→ **Stored data**
--*--

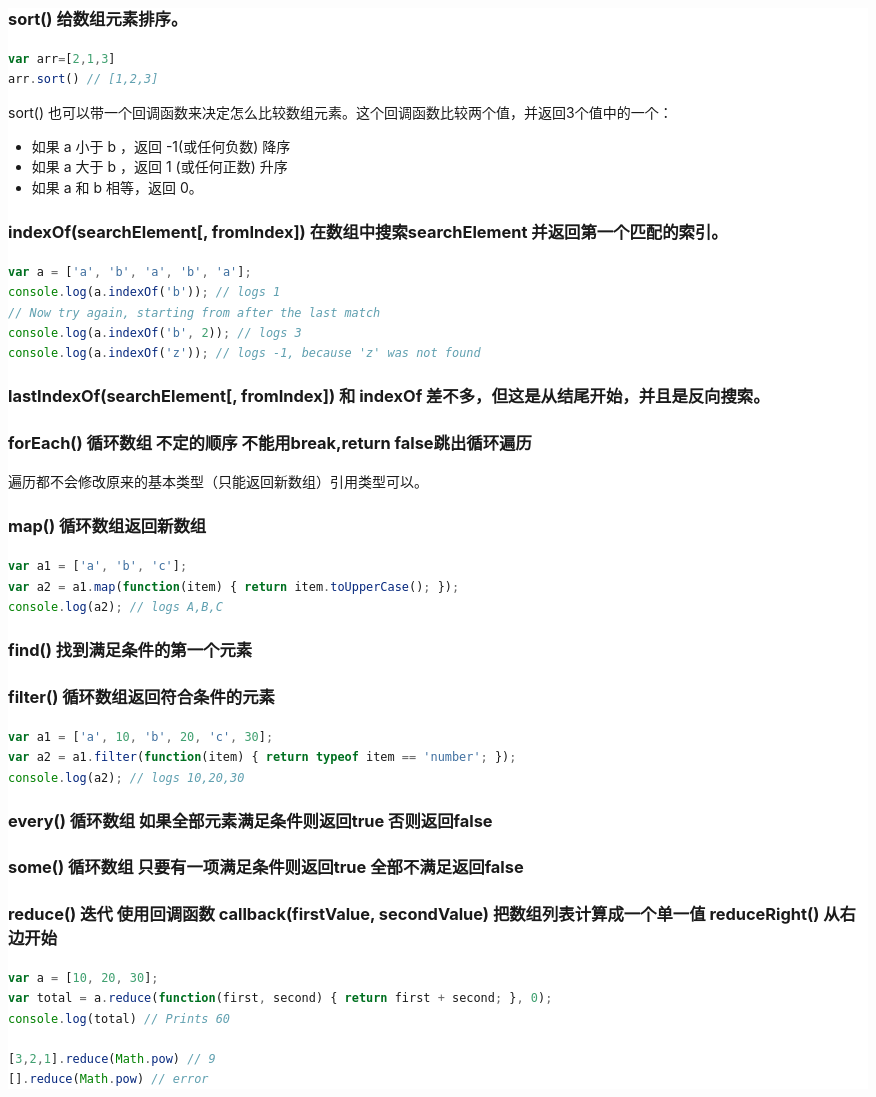 ### sort() 给数组元素排序。
```javascript
var arr=[2,1,3]
arr.sort() // [1,2,3]
```
sort() 也可以带一个回调函数来决定怎么比较数组元素。这个回调函数比较两个值，并返回3个值中的一个：
- 如果 a 小于 b ，返回 -1(或任何负数) 降序
- 如果 a 大于 b ，返回 1 (或任何正数) 升序
- 如果 a 和 b 相等，返回 0。

### indexOf(searchElement[, fromIndex]) 在数组中搜索searchElement 并返回第一个匹配的索引。
```javascript
var a = ['a', 'b', 'a', 'b', 'a'];
console.log(a.indexOf('b')); // logs 1
// Now try again, starting from after the last match
console.log(a.indexOf('b', 2)); // logs 3
console.log(a.indexOf('z')); // logs -1, because 'z' was not found
```

### lastIndexOf(searchElement[, fromIndex]) 和 indexOf 差不多，但这是从结尾开始，并且是反向搜索。

### forEach() 循环数组 不定的顺序 不能用break,return false跳出循环遍历

遍历都不会修改原来的基本类型（只能返回新数组）引用类型可以。

### map() 循环数组返回新数组
```javascript
var a1 = ['a', 'b', 'c'];
var a2 = a1.map(function(item) { return item.toUpperCase(); });
console.log(a2); // logs A,B,C
```

### find() 找到满足条件的第一个元素

### filter() 循环数组返回符合条件的元素
```javascript
var a1 = ['a', 10, 'b', 20, 'c', 30];
var a2 = a1.filter(function(item) { return typeof item == 'number'; });
console.log(a2); // logs 10,20,30
```
### every() 循环数组 如果全部元素满足条件则返回true 否则返回false

### some() 循环数组 只要有一项满足条件则返回true 全部不满足返回false

### reduce() 迭代 使用回调函数 callback(firstValue, secondValue) 把数组列表计算成一个单一值 reduceRight() 从右边开始
```javascript
var a = [10, 20, 30];
var total = a.reduce(function(first, second) { return first + second; }, 0);
console.log(total) // Prints 60

[3,2,1].reduce(Math.pow) // 9
[].reduce(Math.pow) // error
```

--*--

Repeat word for word each line from the one with "### lastIndexOf(searchElement[, fromIndex])" to the end of the records above, inclusive.

### lastIndexOf(searchElement[, fromIndex]) 和 indexOf 差不多，但这是从结尾开始，并且是反向搜索。

### forEach() 循环数组 不定的顺序 不能用break,return false跳出循环遍历

遍历都不会修改原来的基本类型（只能返回新数组）引用类型可以。

### map() 循环数组返回新数组
```javascript
var a1 = ['a', 'b', 'c'];
var a2 = a1.map(function(item) { return item.toUpperCase(); });
console.log(a2); // logs A,B,C
```

### find() 找到满足条件的第一个元素

### filter() 循环数组返回符合条件的元素
```javascript
var a1 = ['a', 10, 'b', 20, 'c', 30];
var a2 = a1.filter(function(item) { return typeof item == 'number'; });
console.log(a2); // logs 10,20,30
```
### every() 循环数组 如果全部元素满足条件则返回true 否则返回false

### some() 循环数组 只要有一项满足条件则返回true 全部不满足返回false

### reduce() 迭代 使用回调函数 callback(firstValue, secondValue) 把数组列表计算成一个单一值 reduceRight() 从右边开始
```javascript
var a = [10, 20, 30];
var total = a.reduce(function(first, second) { return first + second; }, 0);
console.log(total) // Prints 60

[3,2,1].reduce(Math.pow) // 9
[].reduce(Math.pow) // error
```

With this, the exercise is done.